Duties of Operational Support members

    Traffic Control and Points Duties
Fire and other emergencies almost always require some form of traffic management. Fire appliances are not small vehicles and simply having one parked outside a building may create a traffic hazard. Operational Support units are often called upon to manage a traffic situation - Shunts, Diversions and Points Duty are used to keep traffic flowing as well as possible, and reduce impact on the public at large.
    Crowd Control & Scene Safety
Fire and Emergency New Zealand obviously have safety as a very high priority. Safety of the Fire crews, other emergency services personnel, and the public is usually an area of responsibility for Operational Support - cordons, scene protection and of course traffic related issues being the major areas involved.
Operational Support are often playing the role of 'Canteen' (formerly known as 'K19' in some areas). This may involve anything from cold-drinks-and-biscuits right through to a full meal at a large incident, depending on local capabilities.

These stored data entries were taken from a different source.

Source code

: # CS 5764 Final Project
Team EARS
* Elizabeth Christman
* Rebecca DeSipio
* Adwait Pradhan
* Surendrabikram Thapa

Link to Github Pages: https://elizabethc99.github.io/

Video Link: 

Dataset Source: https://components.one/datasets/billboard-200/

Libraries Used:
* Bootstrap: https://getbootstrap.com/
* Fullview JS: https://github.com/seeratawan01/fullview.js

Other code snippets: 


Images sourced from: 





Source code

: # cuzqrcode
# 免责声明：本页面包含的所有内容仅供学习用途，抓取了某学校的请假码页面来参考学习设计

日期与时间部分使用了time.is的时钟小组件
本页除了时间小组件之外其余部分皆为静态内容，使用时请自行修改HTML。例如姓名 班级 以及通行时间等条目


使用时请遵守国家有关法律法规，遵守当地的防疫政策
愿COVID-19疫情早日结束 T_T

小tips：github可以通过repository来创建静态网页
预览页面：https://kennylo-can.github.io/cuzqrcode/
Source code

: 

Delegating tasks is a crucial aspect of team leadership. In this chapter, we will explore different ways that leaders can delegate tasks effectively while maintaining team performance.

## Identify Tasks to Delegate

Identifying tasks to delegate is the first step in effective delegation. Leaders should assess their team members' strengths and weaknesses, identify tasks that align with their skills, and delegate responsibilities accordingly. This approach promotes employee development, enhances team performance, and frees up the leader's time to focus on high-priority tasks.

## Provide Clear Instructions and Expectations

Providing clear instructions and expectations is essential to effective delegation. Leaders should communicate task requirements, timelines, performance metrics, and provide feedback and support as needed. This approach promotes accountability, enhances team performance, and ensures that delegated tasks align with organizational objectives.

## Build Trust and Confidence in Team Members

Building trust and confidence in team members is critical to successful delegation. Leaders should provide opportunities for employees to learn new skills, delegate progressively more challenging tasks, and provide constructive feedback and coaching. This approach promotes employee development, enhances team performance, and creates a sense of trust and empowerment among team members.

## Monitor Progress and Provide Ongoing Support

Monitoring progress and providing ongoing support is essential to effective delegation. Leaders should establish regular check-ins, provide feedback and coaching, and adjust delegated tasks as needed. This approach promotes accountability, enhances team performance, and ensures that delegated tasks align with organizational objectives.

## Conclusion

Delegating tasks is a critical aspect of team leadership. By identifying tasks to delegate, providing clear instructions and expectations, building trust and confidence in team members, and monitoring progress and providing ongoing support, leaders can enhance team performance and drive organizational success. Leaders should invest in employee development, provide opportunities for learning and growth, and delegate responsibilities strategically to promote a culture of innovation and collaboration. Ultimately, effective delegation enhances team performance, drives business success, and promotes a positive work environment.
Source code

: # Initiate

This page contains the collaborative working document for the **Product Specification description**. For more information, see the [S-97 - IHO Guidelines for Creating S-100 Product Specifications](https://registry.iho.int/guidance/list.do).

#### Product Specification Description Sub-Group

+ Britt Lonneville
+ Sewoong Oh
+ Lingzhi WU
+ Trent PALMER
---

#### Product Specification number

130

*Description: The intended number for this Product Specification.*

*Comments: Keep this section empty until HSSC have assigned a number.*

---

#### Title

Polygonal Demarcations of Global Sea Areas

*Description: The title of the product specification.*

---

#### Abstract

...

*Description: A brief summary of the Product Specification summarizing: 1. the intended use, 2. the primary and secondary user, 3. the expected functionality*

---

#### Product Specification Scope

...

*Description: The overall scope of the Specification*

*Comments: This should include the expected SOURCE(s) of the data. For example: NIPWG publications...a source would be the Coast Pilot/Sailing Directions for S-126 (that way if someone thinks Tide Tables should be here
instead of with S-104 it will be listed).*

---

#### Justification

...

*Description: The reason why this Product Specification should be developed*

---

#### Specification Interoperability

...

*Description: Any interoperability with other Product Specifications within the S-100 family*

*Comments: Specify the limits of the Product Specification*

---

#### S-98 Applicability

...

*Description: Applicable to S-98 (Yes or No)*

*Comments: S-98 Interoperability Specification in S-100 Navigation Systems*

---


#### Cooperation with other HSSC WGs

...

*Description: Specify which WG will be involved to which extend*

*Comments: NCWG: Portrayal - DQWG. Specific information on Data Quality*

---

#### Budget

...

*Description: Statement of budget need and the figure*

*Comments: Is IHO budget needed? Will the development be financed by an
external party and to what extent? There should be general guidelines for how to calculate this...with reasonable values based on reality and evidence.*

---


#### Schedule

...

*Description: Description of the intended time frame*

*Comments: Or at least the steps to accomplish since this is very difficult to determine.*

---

Salvage is the term given to the art of saving property from fire, smoke and water damage that tends to go hand-in-hand with firefighting. Being a non-firefighting task, Operational Support may be trained to assist in the removal or relocation of personal property, as well as covering items of furniture, appliances etc with salvage sheets if they cannot easily be removed.
    Scene Lighting
There is often a need to set up portable lighting equipment at an emergency scene. Operational Support can be utilised in this role, leaving qualified Firefighting personnel free to concentrate on their other duties for which they are trained.
    First Aid
All Fire and Emergency NZ Personnel are trained in emergency First Aid as a matter of course. Beyond that, though, in some regions the local Fire Brigade provide a first-response (or co-response) service in support of the local Ambulance service, mainly in situations where it is likely that Ambulance response would be delayed, and where that delay would be life-threatening. Co / 1st-Responders are trained in first aid to a higher level than other Fire and Emergency NZ personnel, with training provided by the Ambulance services. This is usually the case in rural areas where professional ambulance response is often seriously delayed, and is a case-by-case arrangement via a Memorandum of Understanding between Fire and Emergency NZ and the Ambulance service concerned.
    Waterways Assistance
Whilst Operational Support don't handle the nozzle/branch/delivery end of the hose all that often, managing maze of hoses that leads from Hydrant to Pump, and Pump to Firefighter, can be quite labour intensive. Operational Support staff are usually trained to assist firefighters in this area.
    Transport and Logistics
One area that Operational Support are often valuable in, is in Transport and Logistics. With appropriate training, support staff can move fire appliances and support vehicles around, either in emergency response conditions or as part of a brigade's business-as-usual requirements.
    Command, Control and Communications Support
Maintaining a clear command-and-control picture is very important; the senior Fire Officers charged with responsibility for an emergency situation need clear, accurate and timely information, and to be able to get instructions out to their subordinates as quickly as possible. Operational Support staff may fill roles such as runner, radio operator or IT specialist, anywhere from the Fireground to the Regional Emergency Operations Centres found around the country.

Key is the fact that Volunteer Firefighters (including Operational Support) can bring the skills derived from their hobbies and careers to bear. With the role of Operational Support opening up volunteer fire brigade membership to a wider audience, both Fire and Emergency NZ and our communities are able to directly benefit from the wider set of skills and experience found amongst volunteers.